L'ordonnance de saisie doit également observer certaines règles de forme. Ainsi, elle devra désigner avec précision les comptes bancaires visés par la mesure ainsi que le montant des sommes d'argent saisies. Ces conditions sont essentielles puisqu'elles permettent le contrôle, d'une part, de la confiscabilité des sommes saisis et, d'autre part, du caractère proportionné de la mesure.
Concernant les actifs numériques, il convient de préciser que ceux-ci n'ont pas la nature d'une somme d'argent et partant, ne sauraient être saisis pour un montant déterminé. Dès lors, la saisie porte ici sur un nombre d'actifs et non sur leur valeur monétaire au jour de la saisie. Ainsi, l'ordonnance afférente devra mentionner la nature, le nombre et le propriétaire des actifs saisis.
Est-il normal de constater une saisie pénale sur un compte bancaire sans en avoir été officiellement informé ?
Lorsqu’est utilisée la procédure de l’article 706-154 du Code de procédure pénale, la saisie précède de plusieurs jours la notification de l’ordonnance de maintien susceptible d’appel. Pendant ce délai, la personne dont le compte est saisi constate celle-ci en consultant son compte bancaire mais n’en connaîtra les motifs qu’à réception de l’ordonnance de maintien rendue par le juge des libertés et de la détention ou le juge d’instruction.
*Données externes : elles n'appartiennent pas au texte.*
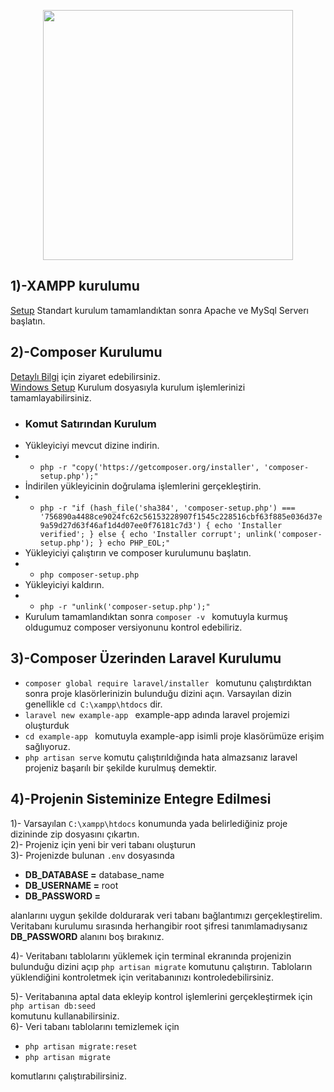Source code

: <p align="center"><a href="https://laravel.com" target="_blank"><img src="https://raw.githubusercontent.com/laravel/art/master/logo-lockup/5%20SVG/2%20CMYK/1%20Full%20Color/laravel-logolockup-cmyk-red.svg" width="400"></a></p>


## 1)-XAMPP kurulumu
[Setup](https://www.apachefriends.org/download.html)
Standart kurulum tamamlandıktan sonra Apache ve MySql Serverı başlatın.

## 2)-Composer Kurulumu
[Detaylı Bilgi](https://getcomposer.org/) için ziyaret edebilirsiniz. <br/>
[Windows Setup](https://getcomposer.org/Composer-Setup.exe) Kurulum dosyasıyla kurulum işlemlerinizi tamamlayabilirsiniz.
* ### Komut Satırından Kurulum
* Yükleyiciyi mevcut dizine indirin.
* * `php -r "copy('https://getcomposer.org/installer', 'composer-setup.php');"`
* İndirilen yükleyicinin doğrulama işlemlerini gerçekleştirin.
* * `php -r "if (hash_file('sha384', 'composer-setup.php') === '756890a4488ce9024fc62c56153228907f1545c228516cbf63f885e036d37e9a59d27d63f46af1d4d07ee0f76181c7d3') { echo 'Installer verified'; } else { echo 'Installer corrupt'; unlink('composer-setup.php'); } echo PHP_EOL;"` 
* Yükleyiciyi çalıştırın ve composer kurulumunu başlatın.
* * `php composer-setup.php`
* Yükleyiciyi kaldırın.
* * `php -r "unlink('composer-setup.php');"`    
* Kurulum tamamlandıktan sonra `composer -v ` komutuyla kurmuş oldugumuz composer versiyonunu kontrol edebiliriz.

## 3)-Composer Üzerinden Laravel Kurulumu
* `composer global require laravel/installer ` komutunu çalıştırdıktan sonra proje klasörlerinizin bulunduğu dizini açın. Varsayılan dizin genellikle `cd C:\xampp\htdocs` dir.
* `laravel new example-app ` example-app adında laravel projemizi oluşturduk
* `cd example-app ` komutuyla example-app isimli proje klasörümüze erişim sağlıyoruz.
* `php artisan serve` komutu çalıştırıldığında hata almazsanız laravel projeniz başarılı bir şekilde kurulmuş demektir.

## 4)-Projenin Sisteminize Entegre Edilmesi
1)- Varsayılan `C:\xampp\htdocs` konumunda yada belirlediğiniz proje dizininde zip dosyasını çıkartın. <br/>
2)- Projeniz için yeni bir veri tabanı oluşturun <br/>
3)- Projenizde bulunan `.env` dosyasında 
* **DB_DATABASE =** database_name 
* **DB_USERNAME =** root 
* **DB_PASSWORD =**  <br/>

alanlarını uygun şekilde doldurarak veri tabanı bağlantımızı gerçekleştirelim. Veritabanı kurulumu sırasında herhangibir root şifresi tanımlamadıysanız **DB_PASSWORD** alanını boş bırakınız. <br/>

4)- Veritabanı tablolarını yüklemek için terminal ekranında projenizin bulunduğu dizini açıp
       `php artisan migrate` 
komutunu çalıştırın. Tabloların yüklendiğini kontroletmek için veritabanınızı kontroledebilirsiniz. <br/>

5)- Veritabanına aptal data ekleyip kontrol işlemlerini gerçekleştirmek için
       `php artisan db:seed`  
    komutunu kullanabilirsiniz. <br/>
6)- Veri tabanı tablolarını temizlemek için 
*  `php artisan migrate:reset` 
*  `php artisan migrate`

komutlarını çalıştırabilirsiniz. <br/>
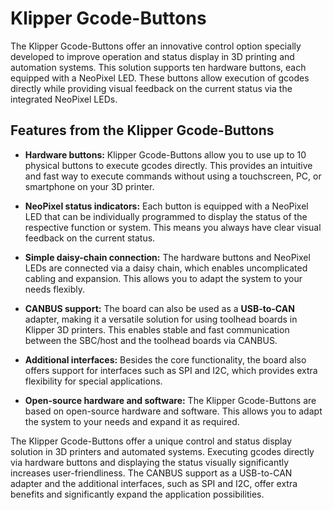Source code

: # Klipper Gcode-Buttons

The Klipper Gcode-Buttons offer an innovative control option specially developed to improve operation and status display
in 3D printing and automation systems. This solution supports ten hardware buttons, each equipped with a NeoPixel LED.
These buttons allow execution of gcodes directly while providing visual feedback on the current status via the
integrated NeoPixel LEDs.

## Features from the Klipper Gcode-Buttons

- **Hardware buttons:** Klipper Gcode-Buttons allow you to use up to 10 physical buttons to execute gcodes directly.
This provides an intuitive and fast way to execute commands without using a touchscreen, PC, or smartphone on your 3D
printer.

- **NeoPixel status indicators:** Each button is equipped with a NeoPixel LED that can be individually programmed to
display the status of the respective function or system. This means you always have clear visual feedback on the current
status.

- **Simple daisy-chain connection:** The hardware buttons and NeoPixel LEDs are connected via a daisy chain, which
enables uncomplicated cabling and expansion. This allows you to adapt the system to your needs flexibly.

- **CANBUS support:** The board can also be used as a **USB-to-CAN** adapter, making it a versatile solution for using
toolhead boards in Klipper 3D printers. This enables stable and fast communication between the SBC/host and the toolhead
boards via CANBUS.

- **Additional interfaces:** Besides the core functionality, the board also offers support for interfaces such as SPI
and I2C, which provides extra flexibility for special applications.

- **Open-source hardware and software:** The Klipper Gcode-Buttons are based on open-source hardware and software. This
allows you to adapt the system to your needs and expand it as required.

The Klipper Gcode-Buttons offer a unique control and status display solution in 3D printers and automated systems.
Executing gcodes directly via hardware buttons and displaying the status visually significantly increases
user-friendliness. The CANBUS support as a USB-to-CAN adapter and the additional interfaces, such as SPI and I2C, offer
extra benefits and significantly expand the application possibilities.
Quelle est la procédure en cas de saisie de sommes versées sur un compte bancaire ouvert à l'étranger ou d'actifs numériques gérés par une plateforme d'échange située à l'étranger ?
En raison du principe de souveraineté des Etats, l'officier de police judiciaire ne pourra procéder à une saisie de sommes versées sur un compte bancaire étranger ou d'actifs numériques gérés par une plateforme d'échange située à l'étranger.
En effet, seul le juge des libertés et de la détention, dans le cadre d’une enquête préliminaire, ou le juge d'instruction, dans le cadre d’une information judiciaire, aura compétence pour le faire. Celui-ci devra, impérativement, se fonder sur l'article 706-153 du code de procédure pénale qui permet la saisie pénale de biens et droits incorporels.
Puis, le magistrat mandant devra solliciter l'exécution de sa décision auprès de l'autorité judiciaire étrangère au moyen d'une demande d'entraide pénale internationale. Les autorités judiciaires étrangères pourront décider d'exécuter ou non cette décision de saisie pénale.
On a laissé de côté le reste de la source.